WORK TASK: All lines with the word "Website" are to be found and copied from the listing.

(EXCERPTED DATA begins)

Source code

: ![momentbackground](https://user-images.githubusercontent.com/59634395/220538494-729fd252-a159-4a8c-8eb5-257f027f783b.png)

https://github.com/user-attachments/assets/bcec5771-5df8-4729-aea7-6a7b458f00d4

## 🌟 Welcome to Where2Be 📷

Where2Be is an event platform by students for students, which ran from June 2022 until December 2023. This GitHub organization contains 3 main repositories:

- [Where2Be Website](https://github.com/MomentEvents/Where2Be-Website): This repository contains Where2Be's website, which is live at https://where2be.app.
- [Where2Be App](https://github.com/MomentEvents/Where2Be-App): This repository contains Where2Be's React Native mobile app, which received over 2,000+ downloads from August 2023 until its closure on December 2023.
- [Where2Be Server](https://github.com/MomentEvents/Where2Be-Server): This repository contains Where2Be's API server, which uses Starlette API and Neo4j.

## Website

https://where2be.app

(EXCERPTED DATA ends)

RESULT OF THIS EXERCISE:
- [Where2Be Website](https://github.com/MomentEvents/Where2Be-Website): This repository contains Where2Be's website, which is live at https://where2be.app.
## Website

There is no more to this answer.